RECORDS SHOWN:
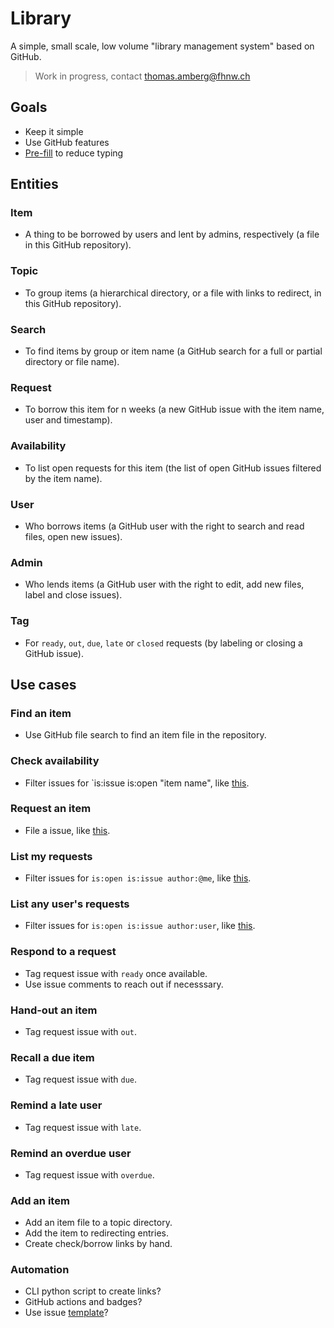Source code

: # Library
A simple, small scale, low volume "library management system" based on GitHub.

> Work in progress, contact thomas.amberg@fhnw.ch

## Goals
- Keep it simple
- Use GitHub features
- [Pre-fill](https://stackoverflow.com/questions/34146618/pre-populate-the-github-new-issue-form-using-the-querystring) to reduce typing

## Entities
### Item
- A thing to be borrowed by users and lent by admins, respectively (a file in this GitHub repository).

### Topic
- To group items (a hierarchical directory, or a file with links to redirect, in this GitHub repository).

### Search
- To find items by group or item name (a GitHub search for a full or partial directory or file name).

### Request
- To borrow this item for n weeks (a new GitHub issue with the item name, user and timestamp).

### Availability
- To list open requests for this item (the list of open GitHub issues filtered by the item name).

### User
- Who borrows items (a GitHub user with the right to search and read files, open new issues).

### Admin
- Who lends items (a GitHub user with the right to edit, add new files, label and close issues).

### Tag
- For `ready`, `out`, `due`, `late` or `closed` requests (by labeling or closing a GitHub issue).

## Use cases
### Find an item
- Use GitHub file search to find an item file in the repository.

### Check availability
- Filter issues for `is:issue is:open "item name", like [this](TODO).

### Request an item
- File a  issue, like [this](TODO).

### List my requests
- Filter issues for `is:open is:issue author:@me`, like [this](TODO).

### List any user's requests
- Filter issues for `is:open is:issue author:user`, like [this](TODO).

### Respond to a request
- Tag request issue with `ready` once available.
- Use issue comments to reach out if necesssary.

### Hand-out an item
- Tag request issue with `out`.

### Recall a due item
- Tag request issue with `due`.

### Remind a late user
- Tag request issue with `late`.

### Remind an overdue user
- Tag request issue with `overdue`.

### Add an item
- Add an item file to a topic directory.
- Add the item to redirecting entries.
- Create check/borrow links by hand.

### Automation
- CLI python script to create links?
- GitHub actions and badges?
- Use issue [template](https://docs.github.com/en/communities/using-templates-to-encourage-useful-issues-and-pull-requests/configuring-issue-templates-for-your-repository)?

WHAT TO PRODUCE: If a line in the records contains the string "links", copy it out.

WRITTEN ANSWER:
- To group items (a hierarchical directory, or a file with links to redirect, in this GitHub repository).
- Create check/borrow links by hand.
- CLI python script to create links?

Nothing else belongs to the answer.